NOTE 3 - PROPERTY AND EQUIPMENT


                                                  Estimated      March 31,
                                                 Useful Lives      2007
                                                 ------------  -------------
                                                         
Lens                                                5 years    $      26,000
Office equipment                                    5 years           14,139
                                                               -------------
                                                                      40,139
Less accumulated depreciation                                        (39,551)
                                                               -------------
Net Property and Equipment                                     $         588
                                                               -------------

Depreciation expense for the six months ended March 31, 2007 and 2006 was $132
and $491, respectively.





                     ADVANCE TECHNOLOGIES INC. & SUBSIDIARY

         NOTES TO THE CONDENSED CONSOLIDATED FINANCIAL STATEMENTS

NOTE 4 - DEFINITE-LIFE INTANGIBLE ASSETS
                                                  Estimated      March 31,
                                                 Useful Lives      2006
                                                 ------------  -------------
Pending Patent Application                           N/A       $      16,365
                                                               -------------
                                                                      16,365
Less accumulated amortization                                              -
                                                               -------------
Net Definite-life Intangible Assets                            $      16,365
                                                               -------------

The Company's definite-life intangible assets consist only of a pending patent
application. Once a patent has been granted, the Company will amortize the
related costs over the estimated useful life of the patent. If a patent
application is denied, the related costs will be expensed immediately.

NOTE 5 - INCOME TAXES

At March 31, 2007, the Company has available unused federal operating loss
Carryovers of approximately $184,000 which may be applied against future taxable
income and which expire in various years from 2022 through 2027. The amount of
and ultimate realization of the benefits from the operating loss carryovers for
income tax purposes is dependent, in part, upon the tax laws in effect, the
future earnings of the Company, and other future events, the effects of which
cannot be determined. Because of the uncertainty surrounding the realization of
the loss carryovers, the Company has established a valuation allowance equal to
the tax effect of the loss carryovers and, therefore, no deferred tax asset has
been recognized in the financial statements for the loss carryovers. The net
deferred tax assets are approximately $27,500 and $20,800 as of March 31, 2007
and September 30, 2006, respectively, with an offsetting valuation allowance of
the same amount, resulting in a change in the valuation allowance of
approximately $6,700 during the six months ended March 31, 2007.

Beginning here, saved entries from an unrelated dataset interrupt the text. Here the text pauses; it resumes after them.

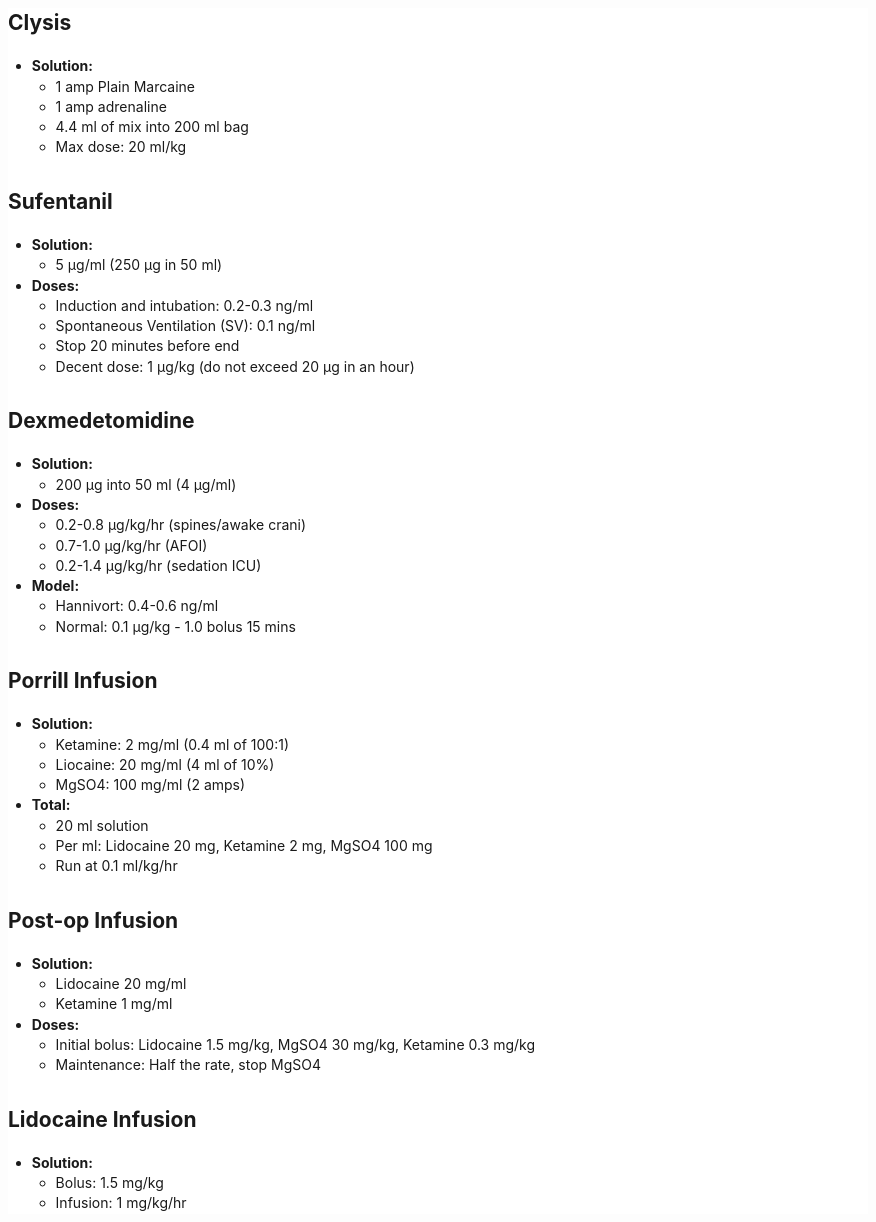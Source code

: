 ## Clysis
- **Solution:**
  - 1 amp Plain Marcaine
  - 1 amp adrenaline
  - 4.4 ml of mix into 200 ml bag
  - Max dose: 20 ml/kg

## Sufentanil
- **Solution:**
  - 5 µg/ml (250 µg in 50 ml)
- **Doses:**
  - Induction and intubation: 0.2-0.3 ng/ml
  - Spontaneous Ventilation (SV): 0.1 ng/ml
  - Stop 20 minutes before end
  - Decent dose: 1 µg/kg (do not exceed 20 µg in an hour)

## Dexmedetomidine
- **Solution:**
  - 200 µg into 50 ml (4 µg/ml)
- **Doses:**
  - 0.2-0.8 µg/kg/hr (spines/awake crani)
  - 0.7-1.0 µg/kg/hr (AFOI)
  - 0.2-1.4 µg/kg/hr (sedation ICU)
- **Model:**
  - Hannivort: 0.4-0.6 ng/ml
  - Normal: 0.1 µg/kg - 1.0 bolus 15 mins

## Porrill Infusion
- **Solution:**
  - Ketamine: 2 mg/ml (0.4 ml of 100:1)
  - Liocaine: 20 mg/ml (4 ml of 10%)
  - MgSO4: 100 mg/ml (2 amps)
- **Total:**
  - 20 ml solution
  - Per ml: Lidocaine 20 mg, Ketamine 2 mg, MgSO4 100 mg
  - Run at 0.1 ml/kg/hr

## Post-op Infusion
- **Solution:**
  - Lidocaine 20 mg/ml
  - Ketamine 1 mg/ml
- **Doses:**
  - Initial bolus: Lidocaine 1.5 mg/kg, MgSO4 30 mg/kg, Ketamine 0.3 mg/kg
  - Maintenance: Half the rate, stop MgSO4

## Lidocaine Infusion
- **Solution:**
  - Bolus: 1.5 mg/kg
  - Infusion: 1 mg/kg/hr
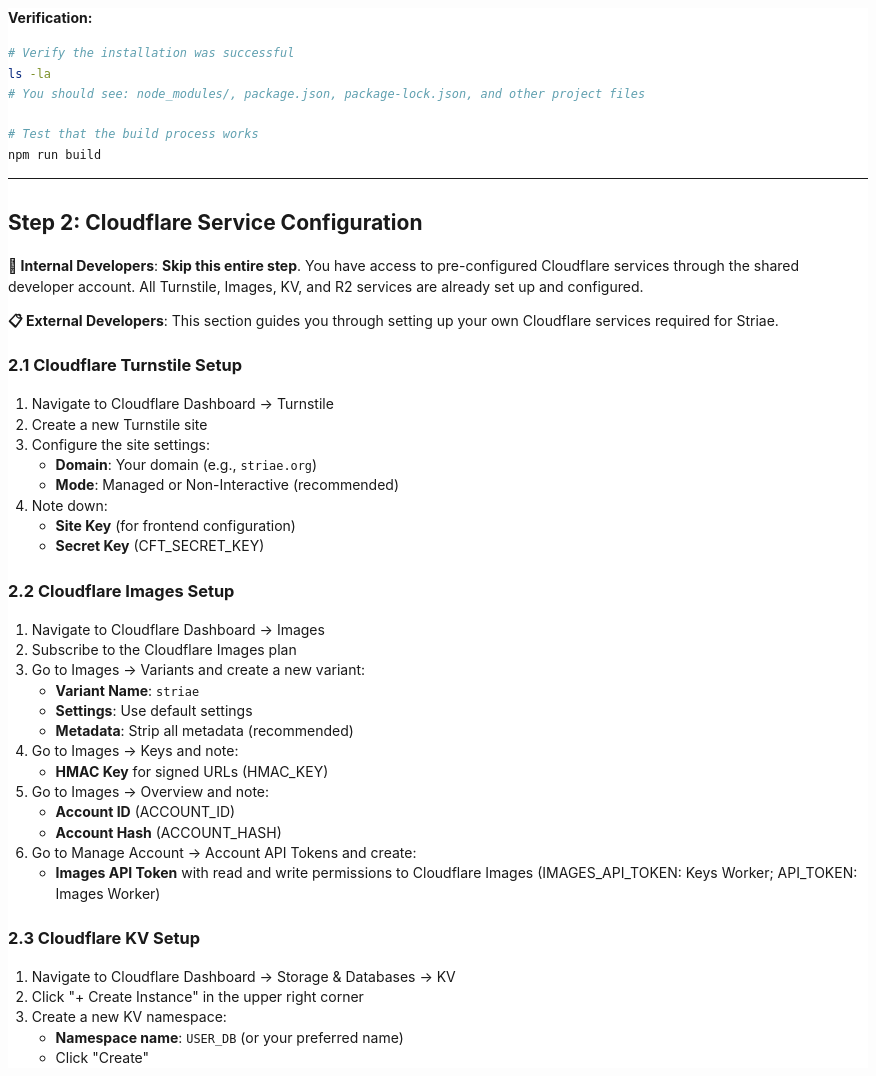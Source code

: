 **Verification:**

```bash
# Verify the installation was successful
ls -la
# You should see: node_modules/, package.json, package-lock.json, and other project files

# Test that the build process works
npm run build
```

---

## Step 2: Cloudflare Service Configuration

**🎯 Internal Developers**: **Skip this entire step**. You have access to pre-configured Cloudflare services through the shared developer account. All Turnstile, Images, KV, and R2 services are already set up and configured.

**📋 External Developers**: This section guides you through setting up your own Cloudflare services required for Striae.

### 2.1 Cloudflare Turnstile Setup

1. Navigate to Cloudflare Dashboard → Turnstile
2. Create a new Turnstile site
3. Configure the site settings:
   - **Domain**: Your domain (e.g., `striae.org`)
   - **Mode**: Managed or Non-Interactive (recommended)
4. Note down:
   - **Site Key** (for frontend configuration)
   - **Secret Key** (CFT_SECRET_KEY)

### 2.2 Cloudflare Images Setup

1. Navigate to Cloudflare Dashboard → Images
2. Subscribe to the Cloudflare Images plan
3. Go to Images → Variants and create a new variant:
   - **Variant Name**: `striae`
   - **Settings**: Use default settings
   - **Metadata**: Strip all metadata (recommended)
4. Go to Images → Keys and note:
   - **HMAC Key** for signed URLs (HMAC_KEY)
5. Go to Images → Overview and note:
   - **Account ID** (ACCOUNT_ID)
   - **Account Hash** (ACCOUNT_HASH)
6. Go to Manage Account → Account API Tokens and create:
   - **Images API Token** with read and write permissions to Cloudflare Images (IMAGES_API_TOKEN: Keys Worker; API_TOKEN: Images Worker)

### 2.3 Cloudflare KV Setup

1. Navigate to Cloudflare Dashboard → Storage & Databases → KV
2. Click "+ Create Instance" in the upper right corner
3. Create a new KV namespace:
   - **Namespace name**: `USER_DB` (or your preferred name)
   - Click "Create"
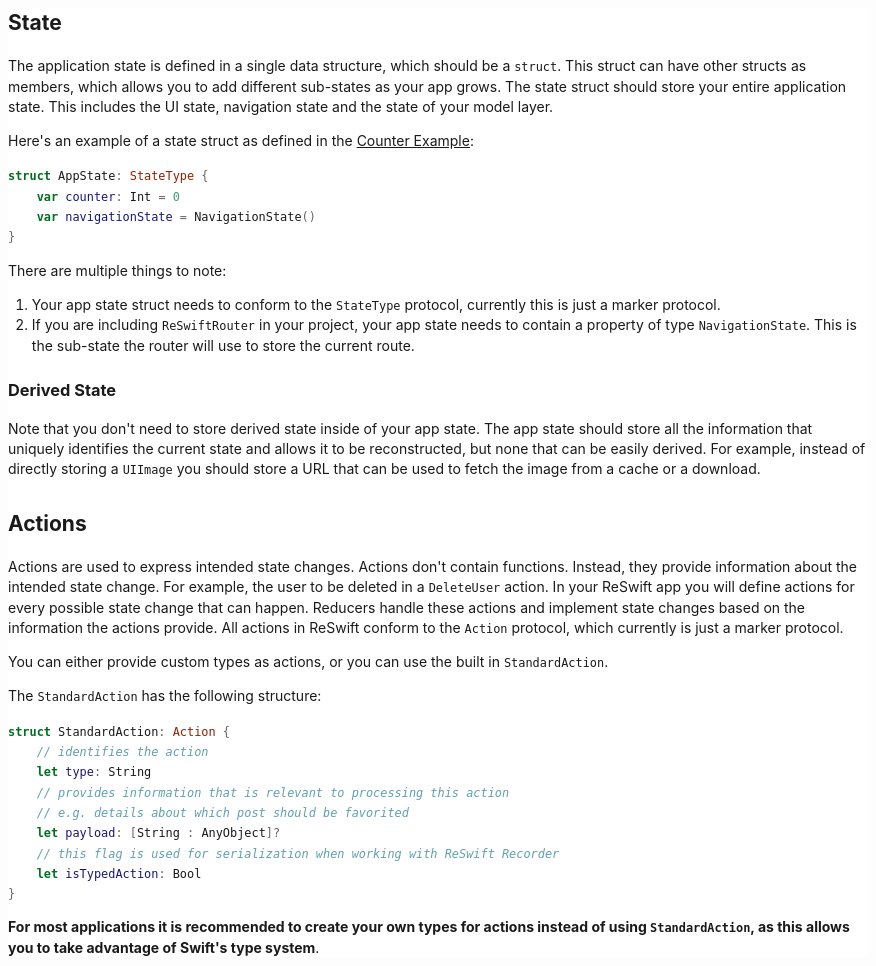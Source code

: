 ## State

The application state is defined in a single data structure, which should be a `struct`. This struct can have other structs as members, which allows you to add different sub-states as your app grows. The state struct should store your entire application state. This includes the UI state, navigation state and the state of your model layer.

Here's an example of a state struct as defined in the [Counter Example](https://github.com/ReSwift/CounterExample-Navigation-TimeTravel):

```swift
struct AppState: StateType {
    var counter: Int = 0
    var navigationState = NavigationState()
}
```

There are multiple things to note:

1. Your app state struct needs to conform to the `StateType` protocol, currently this is just a marker protocol.
2. If you are including `ReSwiftRouter` in your project, your app state needs to contain a property of type `NavigationState`. This is the sub-state the router will use to store the current route.

### Derived State

Note that you don't need to store derived state inside of your app state. The app state should store all the information that uniquely identifies the current state and allows it to be reconstructed, but none that can be easily derived. For example, instead of directly storing a `UIImage` you should store a URL that can be used to fetch the image from a cache or a download.

## Actions

Actions are used to express intended state changes. Actions don't contain functions. Instead, they provide information about the intended state change. For example, the user to be deleted in a `DeleteUser` action. In your ReSwift app you will define actions for every possible state change that can happen. Reducers handle these actions and implement state changes based on the information the actions provide. All actions in ReSwift conform to the `Action` protocol, which currently is just a marker protocol.

You can either provide custom types as actions, or you can use the built in `StandardAction`.

The `StandardAction` has the following structure:

```swift
struct StandardAction: Action {
    // identifies the action
    let type: String
    // provides information that is relevant to processing this action
    // e.g. details about which post should be favorited
    let payload: [String : AnyObject]?
    // this flag is used for serialization when working with ReSwift Recorder
    let isTypedAction: Bool
}
```
**For most applications it is recommended to create your own types for actions instead of using `StandardAction`, as this allows you to take advantage of Swift's type system**.

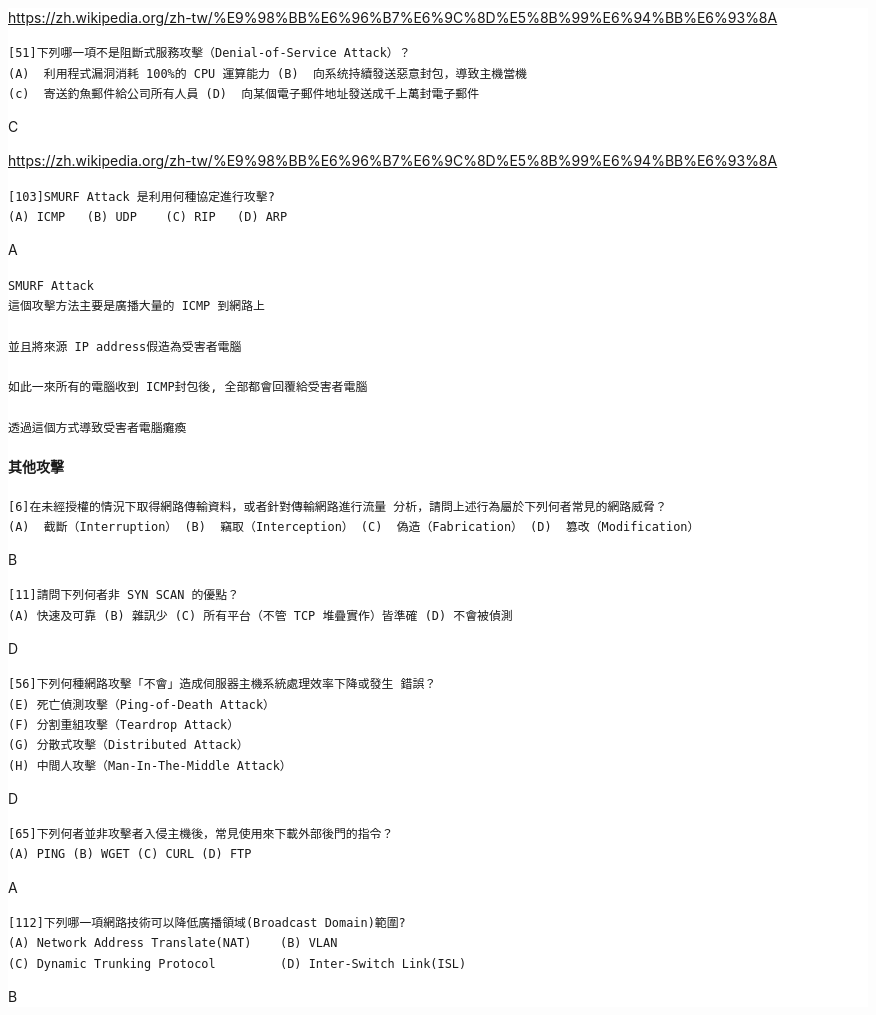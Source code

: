 https://zh.wikipedia.org/zh-tw/%E9%98%BB%E6%96%B7%E6%9C%8D%E5%8B%99%E6%94%BB%E6%93%8A
```
[51]下列哪一項不是阻斷式服務攻擊（Denial-of-Service Attack）？ 
(A)  利用程式漏洞消耗 100%的 CPU 運算能力 (B)  向系统持續發送惡意封包，導致主機當機 
(c)  寄送釣魚郵件給公司所有人員 (D)  向某個電子郵件地址發送成千上萬封電子郵件 
```
C

https://zh.wikipedia.org/zh-tw/%E9%98%BB%E6%96%B7%E6%9C%8D%E5%8B%99%E6%94%BB%E6%93%8A
```
[103]SMURF Attack 是利用何種協定進行攻擊?
(A) ICMP   (B) UDP    (C) RIP   (D) ARP
```
A
```
SMURF Attack
這個攻擊方法主要是廣播大量的 ICMP 到網路上

並且將來源 IP address假造為受害者電腦

如此一來所有的電腦收到 ICMP封包後, 全部都會回覆給受害者電腦

透過這個方式導致受害者電腦癱瘓

```

#### 其他攻擊

```
[6]在未經授權的情況下取得網路傳輸資料，或者針對傳輸網路進行流量 分析，請問上述行為屬於下列何者常見的網路威脅？ 
(A)  截斷（Interruption） (B)  竊取（Interception） (C)  偽造（Fabrication） (D)  篡改（Modification） 
```
B
```
[11]請問下列何者非 SYN SCAN 的優點？ 
(A) 快速及可靠 (B) 雜訊少 (C) 所有平台（不管 TCP 堆疊實作）皆準確 (D) 不會被偵測 
```
D
```
[56]下列何種網路攻擊「不會」造成伺服器主機系統處理效率下降或發生 錯誤？  
(E) 死亡偵測攻擊（Ping-of-Death Attack） 
(F) 分割重組攻擊（Teardrop Attack） 
(G) 分散式攻擊（Distributed Attack） 
(H) 中間人攻擊（Man-In-The-Middle Attack） 
```
D
```
[65]下列何者並非攻擊者入侵主機後，常見使用來下載外部後門的指令？ 
(A) PING (B) WGET (C) CURL (D) FTP
```
A
```
[112]下列哪一項網路技術可以降低廣播領域(Broadcast Domain)範圍?
(A) Network Address Translate(NAT)    (B) VLAN
(C) Dynamic Trunking Protocol         (D) Inter-Switch Link(ISL)
```
B
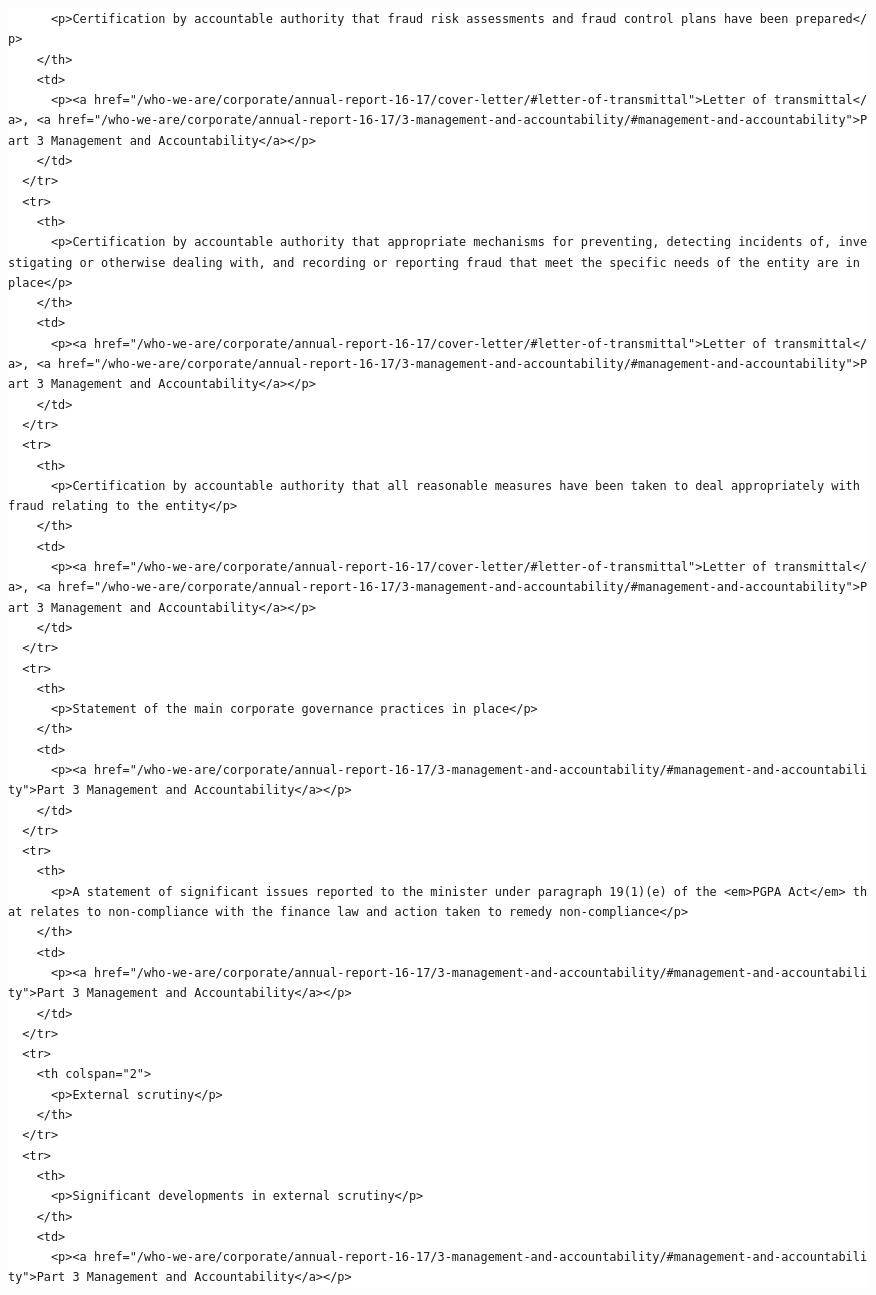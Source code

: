           <p>Certification by accountable authority that fraud risk assessments and fraud control plans have been prepared</p>
        </th>
        <td>
          <p><a href="/who-we-are/corporate/annual-report-16-17/cover-letter/#letter-of-transmittal">Letter of transmittal</a>, <a href="/who-we-are/corporate/annual-report-16-17/3-management-and-accountability/#management-and-accountability">Part 3 Management and Accountability</a></p>
        </td>
      </tr>
      <tr>
        <th>
          <p>Certification by accountable authority that appropriate mechanisms for preventing, detecting incidents of, investigating or otherwise dealing with, and recording or reporting fraud that meet the specific needs of the entity are in place</p>
        </th>
        <td>
          <p><a href="/who-we-are/corporate/annual-report-16-17/cover-letter/#letter-of-transmittal">Letter of transmittal</a>, <a href="/who-we-are/corporate/annual-report-16-17/3-management-and-accountability/#management-and-accountability">Part 3 Management and Accountability</a></p>
        </td>
      </tr>
      <tr>
        <th>
          <p>Certification by accountable authority that all reasonable measures have been taken to deal appropriately with fraud relating to the entity</p>
        </th>
        <td>
          <p><a href="/who-we-are/corporate/annual-report-16-17/cover-letter/#letter-of-transmittal">Letter of transmittal</a>, <a href="/who-we-are/corporate/annual-report-16-17/3-management-and-accountability/#management-and-accountability">Part 3 Management and Accountability</a></p>
        </td>
      </tr>
      <tr>
        <th>
          <p>Statement of the main corporate governance practices in place</p>
        </th>
        <td>
          <p><a href="/who-we-are/corporate/annual-report-16-17/3-management-and-accountability/#management-and-accountability">Part 3 Management and Accountability</a></p>
        </td>
      </tr>
      <tr>
        <th>
          <p>A statement of significant issues reported to the minister under paragraph 19(1)(e) of the <em>PGPA Act</em> that relates to non-compliance with the finance law and action taken to remedy non-compliance</p>
        </th>
        <td>
          <p><a href="/who-we-are/corporate/annual-report-16-17/3-management-and-accountability/#management-and-accountability">Part 3 Management and Accountability</a></p>
        </td>
      </tr>
      <tr>
        <th colspan="2">
          <p>External scrutiny</p>
        </th>
      </tr>
      <tr>
        <th>
          <p>Significant developments in external scrutiny</p>
        </th>
        <td>
          <p><a href="/who-we-are/corporate/annual-report-16-17/3-management-and-accountability/#management-and-accountability">Part 3 Management and Accountability</a></p>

NOTE 6 - RELATED PARTY TRANSACTIONS

Related Party Loans - During the six months ended March 31, 2007 and 2006,
respectively, an officer/shareholder of the Company loaned $2,400 and $5,950 to
the Company and the Company repaid loans totaling $1,200 and $0. At March 31,
2007, the Company owes a total of $78,950 to the officer/shareholder. The loans
bear no interest and are due on demand; however, the Company is imputing
interest at 8% per annum. During the six months ended March 31, 2007 and 2006,
respectively, the Company imputed interest expense of $3,124 and $2,919.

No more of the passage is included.